Seria imperioso “reconhecer a vulnerabilidades”, critica almirante

As críticas ao documento surgiram nos painéis seguintes, através do almirante Melo Gomes, ex-chefe do Estado-Maior da Armada (CEMA) e do general Pinto Ramalho, ex-chefe do Estado Maior do Exército (CEME) - que disse ser um “escândalo um Exército com menos de quatro mil praças” e que tem metade dos efetivos da polícia.

O almirante começou por apontar o facto de, apesar de Portugal ter um imenso território marítimo sob a sua jurisdição, “gente de Marinha e da Força Aérea foram dispensados” do chamado grupo de ‘sábios’ coordenados por Severiano Teixeira no processo de elaboração das Grandes Opções do CEDN: “Não nos apresenta um elenco de objetivos nacionais e, menos ainda, uma ideia concreta de conceito de ação estratégica a desenvolver”, começou por apontar Melo Gomes.

O antigo chefe da Armada considerou que seria “imperioso reconhecer” no CEDN “as dificuldades e os principais problemas (alguns, autênticas vulnerabilidades) com que se debatem as Forças Armadas e que não são novos”. E anotou que nas Grandes Opções em debate “nada se refere quanto ao nível de ambição estratégica que o País quereria assumir em matéria de Defesa, nem tão pouco uma palavra sobre a sua compatibilidade com os recursos a alocar, cientes da situação gravíssima em que se encontram as Forças Armadas versus as suas responsabilidades e compromissos internacionais assumidos”.

Outra crítica direta do almirante reformado para Nuno Severiano Teixeira: “Mesmo as ameaças que nos são apresentadas não o são da forma mais clara.
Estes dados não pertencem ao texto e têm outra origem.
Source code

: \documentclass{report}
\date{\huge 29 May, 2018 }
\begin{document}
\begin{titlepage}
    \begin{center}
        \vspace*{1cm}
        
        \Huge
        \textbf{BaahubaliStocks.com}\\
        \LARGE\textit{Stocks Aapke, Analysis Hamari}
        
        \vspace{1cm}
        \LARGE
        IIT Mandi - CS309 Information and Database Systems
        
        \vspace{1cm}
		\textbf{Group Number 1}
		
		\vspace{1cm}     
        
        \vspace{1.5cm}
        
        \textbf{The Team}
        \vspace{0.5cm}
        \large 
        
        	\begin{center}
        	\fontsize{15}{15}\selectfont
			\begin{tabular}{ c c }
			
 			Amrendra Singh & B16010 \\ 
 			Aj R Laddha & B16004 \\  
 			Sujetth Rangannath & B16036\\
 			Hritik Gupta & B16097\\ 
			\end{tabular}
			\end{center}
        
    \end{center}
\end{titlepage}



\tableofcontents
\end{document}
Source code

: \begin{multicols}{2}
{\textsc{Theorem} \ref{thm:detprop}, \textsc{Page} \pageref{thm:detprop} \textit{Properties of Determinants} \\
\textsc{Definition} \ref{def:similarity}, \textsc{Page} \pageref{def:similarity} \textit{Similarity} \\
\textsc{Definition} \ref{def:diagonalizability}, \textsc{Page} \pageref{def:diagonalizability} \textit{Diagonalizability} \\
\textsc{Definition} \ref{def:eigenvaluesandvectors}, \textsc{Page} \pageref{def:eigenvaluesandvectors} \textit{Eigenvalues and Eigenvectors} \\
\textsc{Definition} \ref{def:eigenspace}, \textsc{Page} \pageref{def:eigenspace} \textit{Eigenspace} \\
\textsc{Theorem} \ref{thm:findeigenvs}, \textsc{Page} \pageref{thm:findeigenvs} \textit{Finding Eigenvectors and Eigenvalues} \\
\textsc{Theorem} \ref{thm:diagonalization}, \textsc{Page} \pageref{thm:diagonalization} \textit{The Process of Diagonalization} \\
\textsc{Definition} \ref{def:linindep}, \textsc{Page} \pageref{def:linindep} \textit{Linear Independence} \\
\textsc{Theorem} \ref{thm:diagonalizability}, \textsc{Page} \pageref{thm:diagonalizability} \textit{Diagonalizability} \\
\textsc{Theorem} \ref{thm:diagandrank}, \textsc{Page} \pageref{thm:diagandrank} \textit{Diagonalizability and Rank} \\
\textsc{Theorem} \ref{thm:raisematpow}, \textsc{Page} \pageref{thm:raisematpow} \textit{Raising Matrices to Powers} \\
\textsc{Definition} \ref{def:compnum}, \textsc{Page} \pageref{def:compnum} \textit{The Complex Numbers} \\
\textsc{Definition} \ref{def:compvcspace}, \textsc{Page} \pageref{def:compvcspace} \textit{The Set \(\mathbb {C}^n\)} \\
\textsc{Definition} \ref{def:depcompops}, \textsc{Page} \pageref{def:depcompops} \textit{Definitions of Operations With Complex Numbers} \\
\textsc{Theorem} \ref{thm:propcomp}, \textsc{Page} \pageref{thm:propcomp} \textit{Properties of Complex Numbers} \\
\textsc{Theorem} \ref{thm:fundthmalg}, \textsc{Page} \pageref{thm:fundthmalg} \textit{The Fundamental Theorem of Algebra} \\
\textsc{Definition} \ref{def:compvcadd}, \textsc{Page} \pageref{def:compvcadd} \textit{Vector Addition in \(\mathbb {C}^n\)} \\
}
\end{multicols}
São mencionadas, é certo, mas a sua compreensão só ganha clareza depois de se ler uma entrevista dada pelo Coordenador do Conselho” ao jornal “Público”.

Segundo Melo Gomes, o documento estabelece “sete prioridades e em nenhuma se releva a necessidade evidente de considerar a especial situação geográfica de Portugal e a sua dimensão arquipelágica que impõe a proteção de interesses como sejam a segurança económica, energética e alimentar que não podem dispensar o transporte marítimo”.
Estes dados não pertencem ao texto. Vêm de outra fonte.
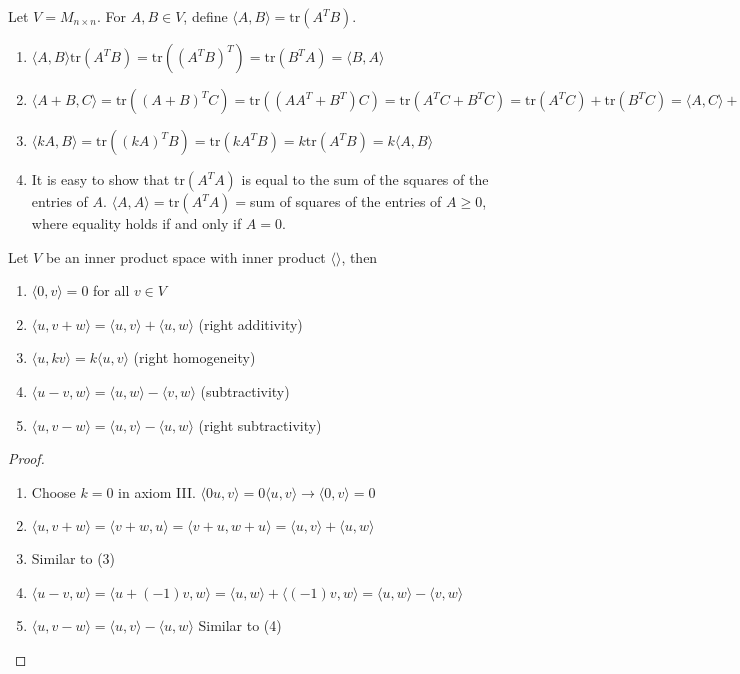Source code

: \documentclass[12pt]{article}
\begin{document}
\begin{example} Let $V = M_{n \times n}$. For $A, B \in V$, define $\langle A, B \rangle = \mathrm{tr}(A^TB)$. \begin{enumerate} 
\item $\langle A, B \rangle \mathrm{tr}(A^TB) = \mathrm{tr}((A^TB)^T) = \mathrm{tr}(B^TA) = \langle B, A \rangle$
\item $\langle A + B, C \rangle = \mathrm{tr}((A + B)^TC) = \mathrm{tr}((AA^T + B^T)C) = \mathrm{tr}(A^TC + B^TC) = \mathrm{tr}(A^TC) + \mathrm{tr}(B^TC) = \langle A, C \rangle + \langle B, C \rangle $ 
\item $ \langle kA, B \rangle = \mathrm{tr}((kA)^TB) = \mathrm{tr}(kA^TB) = k\mathrm{tr}(A^TB) = k\langle A, B \rangle $ 
\item It is easy to show that $\mathrm{tr}(A^TA)$ is equal to the sum of the squares of the entries of $A$. \newline $\langle A, A \rangle = \mathrm{tr}(A^TA) = $sum of squares of the entries of $A \geq 0$, where equality holds if and only if $A = 0$. \end{enumerate} \end{example} 
\begin{theorem} Let $V$ be an inner product space with inner product $\langle \rangle$, then \begin{enumerate} 
\item $\langle 0, v \rangle = 0$ for all $v \in V$ 
\item $\langle u, v + w \rangle = \langle u, v \rangle + \langle u, w \rangle $ (right additivity) 
\item $\langle u, kv \rangle = k\langle u, v\rangle $ (right homogeneity) 
\item $\langle u - v, w \rangle = \langle u, w \rangle - \langle v, w \rangle $ (subtractivity)
\item $\langle u, v - w \rangle = \langle u, v \rangle - \langle u, w \rangle $ (right subtractivity) \end{enumerate} \end{theorem}
\begin{proof} \begin{enumerate} 
\item Choose $k = 0$ in axiom III. $\langle 0u, v \rangle = 0\langle u, v \rangle \rightarrow \langle 0, v \rangle = 0$ 
\item $\langle u, v + w \rangle = \langle v + w, u \rangle = \langle v + u, w + u \rangle = \langle u, v \rangle + \langle u, w \rangle $
\item Similar to (3) 
\item $\langle u - v, w \rangle = \langle u + (-1)v, w \rangle = \langle u, w \rangle + \langle (-1)v, w \rangle = \langle u, w \rangle - \langle v, w \rangle $
\item $\langle u, v - w \rangle = \langle u, v \rangle - \langle u, w \rangle $ Similar to (4) \end{enumerate} \end{proof} 
\end{document}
Na mesma sessão, a professora universitário Ana Isabel Xavier (UAL e ISCTE), ex-subdiretora-geral de Política de Defesa Nacional, contestou a meta do investimento dos 2% do PIB em Defesa, antes defendida por Severiano Teixeira: “É obsoleto o debate dos 2% do PIB. Em vez de gastar mais, é preciso gastar melhor”, afirmou para depois defender, em termos estratégicos, uma política em relação à presença cada vez mais agressiva da Rússia e da China nos países africanos de língua portuguesa, onde Portugal tem “interesses permanentes”.

Ana Santos Pinto, professora da Universidade Nova e ex-secretária de Estado da Defesa de um Governo de António Costa, entende que o CEDN devia ser “aprovado como uma lei da Assembleia de República”, e não apenas como uma resolução do Conselho de Ministros. E tal como Ana Isabel Xavier contesta o santo graal das despesas militares: “Tenho enormes duvidas sobre os 2%. Porque é que não é 1,8% ou 3%? Depende da realidade de cada país. E mais de 75% do orçamento da Defesa é direcionado para recursos humanos. Posso ter mais pessoas e bem pagas, mas se não tiver equipamentos, não preciso de pessoas mais bem pagas”. Fundamental para isto tudo? “Vontade política”. Haverá?